Segment Start: MATERIAL TO PROCESS

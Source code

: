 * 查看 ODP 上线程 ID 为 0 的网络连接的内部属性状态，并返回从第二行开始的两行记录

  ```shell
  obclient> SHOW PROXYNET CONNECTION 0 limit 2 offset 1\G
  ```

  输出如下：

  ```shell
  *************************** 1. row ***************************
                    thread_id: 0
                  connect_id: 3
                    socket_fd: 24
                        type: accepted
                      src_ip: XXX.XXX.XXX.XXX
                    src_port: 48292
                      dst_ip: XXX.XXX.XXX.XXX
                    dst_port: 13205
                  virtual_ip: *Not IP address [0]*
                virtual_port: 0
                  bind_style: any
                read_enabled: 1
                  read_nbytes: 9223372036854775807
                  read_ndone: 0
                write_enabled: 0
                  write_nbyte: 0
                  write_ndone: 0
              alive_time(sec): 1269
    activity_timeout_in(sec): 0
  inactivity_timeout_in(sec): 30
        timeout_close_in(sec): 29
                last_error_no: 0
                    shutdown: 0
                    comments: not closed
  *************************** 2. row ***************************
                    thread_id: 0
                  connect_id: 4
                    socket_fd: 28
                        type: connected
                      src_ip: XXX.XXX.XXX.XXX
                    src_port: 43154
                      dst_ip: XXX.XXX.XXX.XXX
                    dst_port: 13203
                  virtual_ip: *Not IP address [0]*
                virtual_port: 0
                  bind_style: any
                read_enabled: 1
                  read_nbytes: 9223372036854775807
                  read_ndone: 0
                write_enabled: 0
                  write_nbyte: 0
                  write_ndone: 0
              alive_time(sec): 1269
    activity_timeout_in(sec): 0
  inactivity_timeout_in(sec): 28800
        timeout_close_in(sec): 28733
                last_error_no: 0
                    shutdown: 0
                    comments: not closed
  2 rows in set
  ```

Segment End: MATERIAL TO PROCESS

**WORK TO BE COMPLETED**.
Faithfully copy every entry, leaving nothing out.

**ANSWER**.
Source code

: * 查看 ODP 上线程 ID 为 0 的网络连接的内部属性状态，并返回从第二行开始的两行记录

  ```shell
  obclient> SHOW PROXYNET CONNECTION 0 limit 2 offset 1\G
  ```

  输出如下：

  ```shell
  *************************** 1. row ***************************
                    thread_id: 0
                  connect_id: 3
                    socket_fd: 24
                        type: accepted
                      src_ip: XXX.XXX.XXX.XXX
                    src_port: 48292
                      dst_ip: XXX.XXX.XXX.XXX
                    dst_port: 13205
                  virtual_ip: *Not IP address [0]*
                virtual_port: 0
                  bind_style: any
                read_enabled: 1
                  read_nbytes: 9223372036854775807
                  read_ndone: 0
                write_enabled: 0
                  write_nbyte: 0
                  write_ndone: 0
              alive_time(sec): 1269
    activity_timeout_in(sec): 0
  inactivity_timeout_in(sec): 30
        timeout_close_in(sec): 29
                last_error_no: 0
                    shutdown: 0
                    comments: not closed
  *************************** 2. row ***************************
                    thread_id: 0
                  connect_id: 4
                    socket_fd: 28
                        type: connected
                      src_ip: XXX.XXX.XXX.XXX
                    src_port: 43154
                      dst_ip: XXX.XXX.XXX.XXX
                    dst_port: 13203
                  virtual_ip: *Not IP address [0]*
                virtual_port: 0
                  bind_style: any
                read_enabled: 1
                  read_nbytes: 9223372036854775807
                  read_ndone: 0
                write_enabled: 0
                  write_nbyte: 0
                  write_ndone: 0
              alive_time(sec): 1269
    activity_timeout_in(sec): 0
  inactivity_timeout_in(sec): 28800
        timeout_close_in(sec): 28733
                last_error_no: 0
                    shutdown: 0
                    comments: not closed
  2 rows in set
  ```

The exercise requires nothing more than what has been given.